## WORK INSTRUCTION
Using the string "Service" as the key, pull each matching line out of the records below.

DATA SUPPLIED section start

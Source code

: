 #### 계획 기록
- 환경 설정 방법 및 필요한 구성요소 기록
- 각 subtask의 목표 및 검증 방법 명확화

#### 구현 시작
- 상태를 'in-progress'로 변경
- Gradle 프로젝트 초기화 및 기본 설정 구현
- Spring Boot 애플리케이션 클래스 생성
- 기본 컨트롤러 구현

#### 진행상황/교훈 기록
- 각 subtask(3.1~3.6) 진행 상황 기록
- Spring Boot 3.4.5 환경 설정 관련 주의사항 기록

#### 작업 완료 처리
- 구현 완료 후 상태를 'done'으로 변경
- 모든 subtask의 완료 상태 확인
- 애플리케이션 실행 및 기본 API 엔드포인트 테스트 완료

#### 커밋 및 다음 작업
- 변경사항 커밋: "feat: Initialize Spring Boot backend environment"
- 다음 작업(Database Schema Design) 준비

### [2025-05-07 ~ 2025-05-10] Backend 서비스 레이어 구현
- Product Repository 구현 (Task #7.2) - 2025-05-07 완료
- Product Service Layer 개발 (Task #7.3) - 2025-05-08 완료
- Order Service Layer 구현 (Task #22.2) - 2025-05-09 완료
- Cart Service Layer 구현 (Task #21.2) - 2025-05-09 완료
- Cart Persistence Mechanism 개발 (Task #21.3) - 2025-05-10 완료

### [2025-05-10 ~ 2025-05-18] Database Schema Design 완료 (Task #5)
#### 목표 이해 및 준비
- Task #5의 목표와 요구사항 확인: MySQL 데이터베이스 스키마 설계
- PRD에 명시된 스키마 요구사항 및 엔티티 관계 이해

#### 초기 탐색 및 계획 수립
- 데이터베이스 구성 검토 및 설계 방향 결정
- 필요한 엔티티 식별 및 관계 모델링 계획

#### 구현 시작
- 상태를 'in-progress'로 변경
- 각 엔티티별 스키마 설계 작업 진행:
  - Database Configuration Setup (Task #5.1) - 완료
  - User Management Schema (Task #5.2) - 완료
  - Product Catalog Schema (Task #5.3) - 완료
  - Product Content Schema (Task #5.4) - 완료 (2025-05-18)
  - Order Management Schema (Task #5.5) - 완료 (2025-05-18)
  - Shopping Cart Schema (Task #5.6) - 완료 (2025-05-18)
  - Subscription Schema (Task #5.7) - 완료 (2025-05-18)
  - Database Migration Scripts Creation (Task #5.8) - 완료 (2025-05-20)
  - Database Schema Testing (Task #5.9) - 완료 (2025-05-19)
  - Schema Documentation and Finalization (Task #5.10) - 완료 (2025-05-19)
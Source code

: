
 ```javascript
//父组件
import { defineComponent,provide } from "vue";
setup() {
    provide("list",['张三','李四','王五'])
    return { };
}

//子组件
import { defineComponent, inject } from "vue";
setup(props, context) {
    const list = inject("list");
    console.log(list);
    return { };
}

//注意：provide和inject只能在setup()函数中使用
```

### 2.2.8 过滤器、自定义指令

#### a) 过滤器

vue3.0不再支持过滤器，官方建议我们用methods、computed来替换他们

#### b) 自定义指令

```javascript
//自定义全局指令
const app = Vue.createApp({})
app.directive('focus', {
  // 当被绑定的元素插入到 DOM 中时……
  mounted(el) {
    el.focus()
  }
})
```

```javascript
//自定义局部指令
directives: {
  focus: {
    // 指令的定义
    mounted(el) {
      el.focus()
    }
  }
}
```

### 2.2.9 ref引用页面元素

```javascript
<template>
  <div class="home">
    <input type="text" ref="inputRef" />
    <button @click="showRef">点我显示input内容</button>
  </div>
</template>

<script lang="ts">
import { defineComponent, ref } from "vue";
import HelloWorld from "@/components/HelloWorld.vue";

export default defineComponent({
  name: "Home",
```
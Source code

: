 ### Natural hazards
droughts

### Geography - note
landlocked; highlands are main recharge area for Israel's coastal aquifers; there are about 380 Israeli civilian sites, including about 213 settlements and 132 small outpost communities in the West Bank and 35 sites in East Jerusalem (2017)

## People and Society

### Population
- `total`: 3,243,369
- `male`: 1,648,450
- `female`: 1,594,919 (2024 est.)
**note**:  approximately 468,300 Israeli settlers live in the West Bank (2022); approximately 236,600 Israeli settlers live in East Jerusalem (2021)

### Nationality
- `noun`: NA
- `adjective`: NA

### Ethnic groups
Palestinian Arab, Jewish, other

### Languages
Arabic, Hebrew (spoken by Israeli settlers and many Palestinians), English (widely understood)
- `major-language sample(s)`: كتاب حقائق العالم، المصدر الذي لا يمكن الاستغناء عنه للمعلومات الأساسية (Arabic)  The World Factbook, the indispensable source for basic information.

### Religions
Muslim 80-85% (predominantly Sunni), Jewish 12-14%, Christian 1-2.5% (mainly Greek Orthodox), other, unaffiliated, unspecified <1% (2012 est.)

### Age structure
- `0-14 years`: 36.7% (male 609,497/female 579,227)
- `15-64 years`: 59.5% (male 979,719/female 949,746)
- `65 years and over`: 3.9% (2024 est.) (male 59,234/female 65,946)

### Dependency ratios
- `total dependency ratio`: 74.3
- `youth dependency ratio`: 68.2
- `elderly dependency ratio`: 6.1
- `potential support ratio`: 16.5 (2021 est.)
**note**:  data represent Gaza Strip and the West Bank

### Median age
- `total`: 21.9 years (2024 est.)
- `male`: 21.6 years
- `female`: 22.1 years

DATA SUPPLIED section end

## EXERCISE OUTPUT
- Product Service Layer 개발 (Task #7.3) - 2025-05-08 완료
- Order Service Layer 구현 (Task #22.2) - 2025-05-09 완료
- Cart Service Layer 구현 (Task #21.2) - 2025-05-09 완료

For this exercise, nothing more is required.